• **Work task**:
Throughout the entries below, report every line where "allReducers" is found.

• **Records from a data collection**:
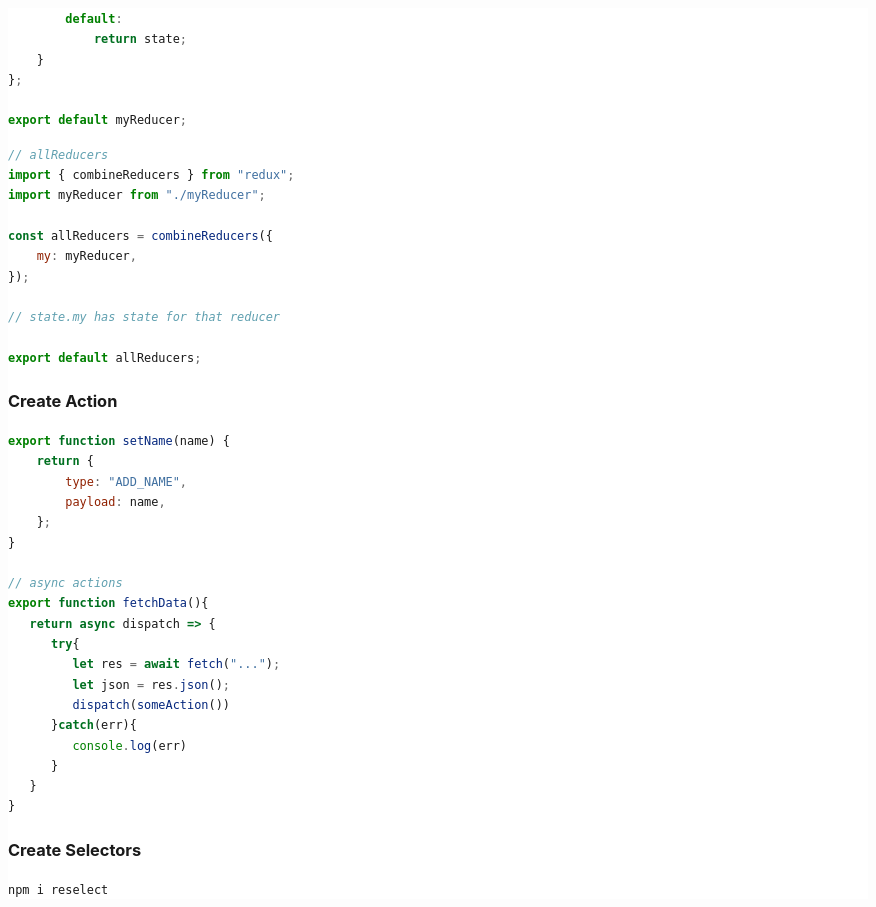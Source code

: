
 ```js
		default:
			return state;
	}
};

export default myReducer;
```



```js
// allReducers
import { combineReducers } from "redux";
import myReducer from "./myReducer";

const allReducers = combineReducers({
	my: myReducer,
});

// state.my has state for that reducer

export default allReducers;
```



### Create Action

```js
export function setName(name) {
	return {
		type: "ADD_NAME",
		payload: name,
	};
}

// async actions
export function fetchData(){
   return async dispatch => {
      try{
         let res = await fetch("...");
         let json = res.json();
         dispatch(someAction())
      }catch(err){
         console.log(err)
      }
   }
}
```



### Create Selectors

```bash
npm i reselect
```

• **Output of the task**:
// allReducers
const allReducers = combineReducers({
export default allReducers;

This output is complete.